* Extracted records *

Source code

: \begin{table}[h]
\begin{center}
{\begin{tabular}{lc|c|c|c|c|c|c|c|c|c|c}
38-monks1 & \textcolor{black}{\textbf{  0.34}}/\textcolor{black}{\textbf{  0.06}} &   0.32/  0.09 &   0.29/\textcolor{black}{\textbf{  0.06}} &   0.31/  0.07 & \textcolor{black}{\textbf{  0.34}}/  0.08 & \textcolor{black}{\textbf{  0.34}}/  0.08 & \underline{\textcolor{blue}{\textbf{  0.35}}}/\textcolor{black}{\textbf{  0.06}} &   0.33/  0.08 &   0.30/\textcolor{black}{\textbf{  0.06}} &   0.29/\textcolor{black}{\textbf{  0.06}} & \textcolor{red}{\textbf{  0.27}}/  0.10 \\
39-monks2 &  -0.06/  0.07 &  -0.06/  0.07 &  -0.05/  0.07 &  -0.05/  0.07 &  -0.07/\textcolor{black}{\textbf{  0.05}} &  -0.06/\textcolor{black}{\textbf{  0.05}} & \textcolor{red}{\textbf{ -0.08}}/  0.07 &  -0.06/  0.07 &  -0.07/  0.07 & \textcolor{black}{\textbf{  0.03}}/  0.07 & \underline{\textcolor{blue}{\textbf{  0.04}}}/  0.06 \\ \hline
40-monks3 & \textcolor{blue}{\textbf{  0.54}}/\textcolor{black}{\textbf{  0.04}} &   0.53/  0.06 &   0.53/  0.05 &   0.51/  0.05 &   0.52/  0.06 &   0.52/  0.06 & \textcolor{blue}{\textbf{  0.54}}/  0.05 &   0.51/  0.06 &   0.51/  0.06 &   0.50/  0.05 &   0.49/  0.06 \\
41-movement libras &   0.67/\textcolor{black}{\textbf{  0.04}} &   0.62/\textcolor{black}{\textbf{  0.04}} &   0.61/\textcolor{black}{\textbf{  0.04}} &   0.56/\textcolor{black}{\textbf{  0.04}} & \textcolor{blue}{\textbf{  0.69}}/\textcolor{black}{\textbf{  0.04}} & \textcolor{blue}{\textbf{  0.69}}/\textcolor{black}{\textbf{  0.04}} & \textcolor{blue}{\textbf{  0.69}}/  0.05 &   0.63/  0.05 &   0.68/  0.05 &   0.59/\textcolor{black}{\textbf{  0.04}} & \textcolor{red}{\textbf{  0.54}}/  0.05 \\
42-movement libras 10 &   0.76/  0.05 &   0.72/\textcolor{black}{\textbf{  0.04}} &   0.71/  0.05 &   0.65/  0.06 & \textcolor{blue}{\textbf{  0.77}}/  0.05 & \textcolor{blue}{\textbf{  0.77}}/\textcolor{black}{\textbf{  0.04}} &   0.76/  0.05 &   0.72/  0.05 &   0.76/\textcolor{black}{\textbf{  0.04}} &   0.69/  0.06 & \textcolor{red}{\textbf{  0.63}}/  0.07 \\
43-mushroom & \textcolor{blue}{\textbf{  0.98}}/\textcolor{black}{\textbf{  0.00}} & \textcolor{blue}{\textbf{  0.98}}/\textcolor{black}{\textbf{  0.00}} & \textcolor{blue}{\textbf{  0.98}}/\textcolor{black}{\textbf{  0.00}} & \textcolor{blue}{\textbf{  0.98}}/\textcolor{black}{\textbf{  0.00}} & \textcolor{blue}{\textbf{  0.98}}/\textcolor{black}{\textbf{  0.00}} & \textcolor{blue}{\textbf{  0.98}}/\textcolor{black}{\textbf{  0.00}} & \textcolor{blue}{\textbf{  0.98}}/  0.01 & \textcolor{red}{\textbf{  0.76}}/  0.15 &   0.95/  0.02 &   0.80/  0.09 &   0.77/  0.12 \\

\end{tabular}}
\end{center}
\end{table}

* What the task asks *
Reproduce each entry above exactly, keeping every character.

* Task answer *
Source code

: \begin{table}[h]
\begin{center}
{\begin{tabular}{lc|c|c|c|c|c|c|c|c|c|c}
38-monks1 & \textcolor{black}{\textbf{  0.34}}/\textcolor{black}{\textbf{  0.06}} &   0.32/  0.09 &   0.29/\textcolor{black}{\textbf{  0.06}} &   0.31/  0.07 & \textcolor{black}{\textbf{  0.34}}/  0.08 & \textcolor{black}{\textbf{  0.34}}/  0.08 & \underline{\textcolor{blue}{\textbf{  0.35}}}/\textcolor{black}{\textbf{  0.06}} &   0.33/  0.08 &   0.30/\textcolor{black}{\textbf{  0.06}} &   0.29/\textcolor{black}{\textbf{  0.06}} & \textcolor{red}{\textbf{  0.27}}/  0.10 \\
39-monks2 &  -0.06/  0.07 &  -0.06/  0.07 &  -0.05/  0.07 &  -0.05/  0.07 &  -0.07/\textcolor{black}{\textbf{  0.05}} &  -0.06/\textcolor{black}{\textbf{  0.05}} & \textcolor{red}{\textbf{ -0.08}}/  0.07 &  -0.06/  0.07 &  -0.07/  0.07 & \textcolor{black}{\textbf{  0.03}}/  0.07 & \underline{\textcolor{blue}{\textbf{  0.04}}}/  0.06 \\ \hline
40-monks3 & \textcolor{blue}{\textbf{  0.54}}/\textcolor{black}{\textbf{  0.04}} &   0.53/  0.06 &   0.53/  0.05 &   0.51/  0.05 &   0.52/  0.06 &   0.52/  0.06 & \textcolor{blue}{\textbf{  0.54}}/  0.05 &   0.51/  0.06 &   0.51/  0.06 &   0.50/  0.05 &   0.49/  0.06 \\
41-movement libras &   0.67/\textcolor{black}{\textbf{  0.04}} &   0.62/\textcolor{black}{\textbf{  0.04}} &   0.61/\textcolor{black}{\textbf{  0.04}} &   0.56/\textcolor{black}{\textbf{  0.04}} & \textcolor{blue}{\textbf{  0.69}}/\textcolor{black}{\textbf{  0.04}} & \textcolor{blue}{\textbf{  0.69}}/\textcolor{black}{\textbf{  0.04}} & \textcolor{blue}{\textbf{  0.69}}/  0.05 &   0.63/  0.05 &   0.68/  0.05 &   0.59/\textcolor{black}{\textbf{  0.04}} & \textcolor{red}{\textbf{  0.54}}/  0.05 \\
42-movement libras 10 &   0.76/  0.05 &   0.72/\textcolor{black}{\textbf{  0.04}} &   0.71/  0.05 &   0.65/  0.06 & \textcolor{blue}{\textbf{  0.77}}/  0.05 & \textcolor{blue}{\textbf{  0.77}}/\textcolor{black}{\textbf{  0.04}} &   0.76/  0.05 &   0.72/  0.05 &   0.76/\textcolor{black}{\textbf{  0.04}} &   0.69/  0.06 & \textcolor{red}{\textbf{  0.63}}/  0.07 \\
43-mushroom & \textcolor{blue}{\textbf{  0.98}}/\textcolor{black}{\textbf{  0.00}} & \textcolor{blue}{\textbf{  0.98}}/\textcolor{black}{\textbf{  0.00}} & \textcolor{blue}{\textbf{  0.98}}/\textcolor{black}{\textbf{  0.00}} & \textcolor{blue}{\textbf{  0.98}}/\textcolor{black}{\textbf{  0.00}} & \textcolor{blue}{\textbf{  0.98}}/\textcolor{black}{\textbf{  0.00}} & \textcolor{blue}{\textbf{  0.98}}/\textcolor{black}{\textbf{  0.00}} & \textcolor{blue}{\textbf{  0.98}}/  0.01 & \textcolor{red}{\textbf{  0.76}}/  0.15 &   0.95/  0.02 &   0.80/  0.09 &   0.77/  0.12 \\

\end{tabular}}
\end{center}
\end{table}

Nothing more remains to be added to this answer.